从Tuning NGINX for Performance知道了keepalive_requests,这个参数限制了一个keep-alive连接中可以发起的请求的数量,调大即可:
server {
listen 7000 ;
listen [::]:7000 ;
server_name echo.com; # 在本地host配置域名
keepalive_requests 10000000;
location / {
proxy_pass http://172.16.128.20:8080;
}
}
如果请求时持续时间很长,还可以修改keepalive_timeout,增加keep-alive长连接的保持时间。
ab用1万并发压测时,压测到一半出现错误:
Completed 10000 requests
Completed 20000 requests
Completed 30000 requests
Completed 40000 requests
Completed 50000 requests
Completed 60000 requests
Completed 70000 requests
apr_socket_recv: Connection reset by peer (104)
Total of 73057 requests completed
从apache ab压力测试报错(apr_socket_recv: Connection reset by peer (104))中得知,这是因为内核防护syn flood的功能导致。
关闭tcp_syncookies
:
# vim /etc/sysctl.conf
net.ipv4.tcp_syncookies = 0
net.ipv4.tcp_max_syn_backlog = 1000000
# sysctl -p
用ab压测的用kong代理的服务的时候,被reset:
➜ ✗ ab -k -n 10000 -c 10 -H "Host: echo.com" http://192.168.33.12:8000/
This is ApacheBench, Version 2.3 <$Revision: 1826891 $>
Copyright 1996 Adam Twiss, Zeus Technology Ltd, http://www.zeustech.net/
Licensed to The Apache Software Foundation, http://www.apache.org/
Benchmarking 192.168.33.12 (be patient)
Completed 1000 requests
Completed 2000 requests
Completed 3000 requests
Completed 4000 requests
Completed 5000 requests
apr_socket_recv: Connection reset by peer (54)

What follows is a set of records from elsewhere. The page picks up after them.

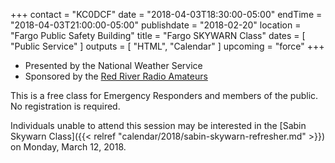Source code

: +++
contact = "KC0DCF"
date = "2018-04-03T18:30:00-05:00"
endTime = "2018-04-03T21:00:00-05:00"
publishdate = "2018-02-20"
location = "Fargo Public Safety Building"
title = "Fargo SKYWARN Class"
dates = [ "Public Service" ]
outputs = [ "HTML", "Calendar" ]
upcoming = "force"
+++
* Presented by the National Weather Service
* Sponsored by the [Red River Radio Amateurs](/)

This is a free class for Emergency Responders and members of the public. No
registration is required.

Individuals unable to attend this session may be interested in the
[Sabin Skywarn Class]({{< relref "calendar/2018/sabin-skywarn-refresher.md" >}})
on Monday, March 12, 2018.
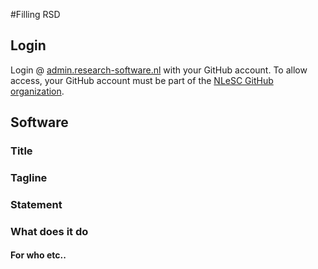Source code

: #Filling RSD

## Login
Login @ [admin.research-software.nl](http://admin.research-software.nl/) with your GitHub account. To allow access,
your GitHub account must be part of the [NLeSC GitHub organization](https://github.com/NLeSC/).

## Software
### Title

### Tagline
### Statement
### What does it do
#### For who etc..

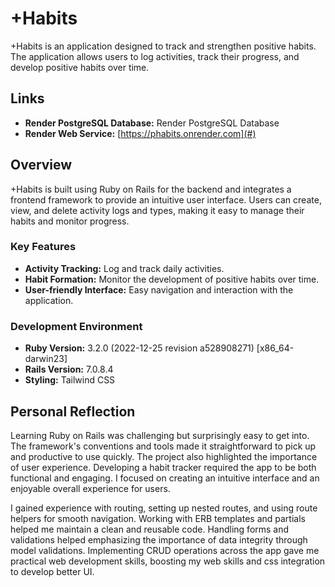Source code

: # +Habits

+Habits is an application designed to track and strengthen positive habits. The application allows users to log activities, track their progress, and develop positive habits over time.

## Links

- **Render PostgreSQL Database:** Render PostgreSQL Database
- **Render Web Service:** [https://phabits.onrender.com](#)


## Overview

+Habits is built using Ruby on Rails for the backend and integrates a frontend framework to provide an intuitive user interface. Users can create, view, and delete activity logs and types, making it easy to manage their habits and monitor progress.

### Key Features

- **Activity Tracking:** Log and track daily activities.
- **Habit Formation:** Monitor the development of positive habits over time.
- **User-friendly Interface:** Easy navigation and interaction with the application.

### Development Environment

- **Ruby Version:** 3.2.0 (2022-12-25 revision a528908271) [x86_64-darwin23]
- **Rails Version:** 7.0.8.4
- **Styling:** Tailwind CSS

## Personal Reflection

Learning Ruby on Rails was challenging but surprisingly easy to get into. The framework's conventions and tools made it straightforward to pick up and productive to use quickly. The project also highlighted the importance of user experience. Developing a habit tracker required the app to be both functional and engaging. I focused on creating an intuitive interface and an enjoyable overall experience for users.

I gained experience with routing, setting up nested routes, and using route helpers for smooth navigation. Working with ERB templates and partials helped me maintain a clean and reusable code. Handling forms and validations helped emphasizing the importance of data integrity through model validations. Implementing CRUD operations across the app gave me practical web development skills, boosting my web skills and css integration to develop better UI.


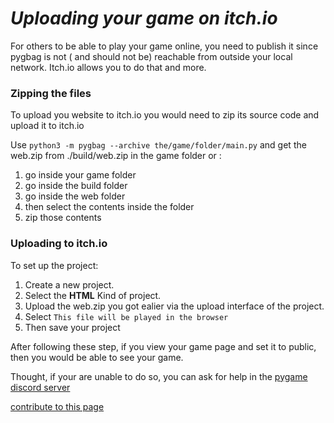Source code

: 
# *Uploading your game on itch.io*

For others to be able to play your game online, you need to publish it since pygbag is not ( and should not be) reachable from outside your local network. Itch.io allows you to do that and more.

### Zipping the files
To upload you website to itch.io you would need to zip its source code and upload it to itch.io

Use `python3 -m pygbag --archive the/game/folder/main.py` and get the web.zip from ./build/web.zip in the game folder
or :
1. go inside your game folder
2. go inside the build folder
3. go inside the web folder
4. then select the contents inside the folder
5. zip those contents


### Uploading to itch.io

To set up the project:

1. Create a new project.
2. Select the **HTML** Kind of project.
3. Upload the web.zip you got ealier via the upload interface of the project.
4. Select `This file will be played in the browser`
5. Then save your project

After following these step, if you view your game page and set it to public, then you would be able to see your game.

Thought, if your are unable to do so, you can ask for help in the [pygame discord server](https://discord.gg/s6Hhrh77aq)



[contribute to this page](https://github.com/pygame-web/pygame-web.github.io/edit/main/wiki/pygbag/itch.io/README.md)
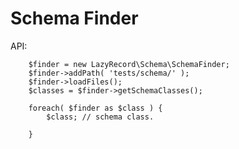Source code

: Schema Finder
==============

API:

        $finder = new LazyRecord\Schema\SchemaFinder;
        $finder->addPath( 'tests/schema/' );
        $finder->loadFiles();
        $classes = $finder->getSchemaClasses();

        foreach( $finder as $class ) {
            $class; // schema class.

        }



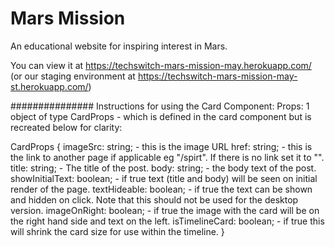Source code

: # Mars Mission

An educational website for inspiring interest in Mars.

You can view it at https://techswitch-mars-mission-may.herokuapp.com/
(or our staging environment at https://techswitch-mars-mission-may-st.herokuapp.com/)



























############### Instructions for using the Card Component: 
Props: 1 object of type CardProps - which is defined in the card component but is recreated below for clarity:

CardProps {
    imageSrc: string; - this is the image URL
    href: string; - this is the link to another page if applicable eg "/spirt". If there is no link set it to "".
    title: string; - The title of the post.
    body: string; - the body text of the post.
    showInitialText: boolean; - if true text (title and body) will be seen on initial render of the page.
    textHideable: boolean; - if true the text can be shown and hidden on click. Note that this should not be used for the desktop version. 
    imageOnRight: boolean; - if true the image with the card will be on the right hand side and text on the left. 
    isTimelineCard: boolean; - if true this will shrink the card size for use within the timeline. 
}
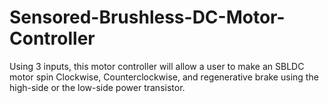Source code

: # Sensored-Brushless-DC-Motor-Controller
Using 3 inputs, this motor controller will allow a user to make an SBLDC motor spin Clockwise, Counterclockwise, and regenerative brake using the high-side or the low-side power transistor.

Total of 5049 requests completed
kong的日志里有一条:
2018/11/22 17:54:31 [info] 30893#30893: *23735 epoll_wait() reported that client prematurely closed connection, so upstream connection is closed too while sending request to upstream, client: 192.168.33.1, server: kong, request: "GET / HTTP/1.0", upstream: "http://172.16.128.11:8080/", host: "echo.com"
ab命令是在mac上执行的,目标机器是Mac上的虚拟机,如果从另一台虚拟上用ab测试,不会出现这个问题。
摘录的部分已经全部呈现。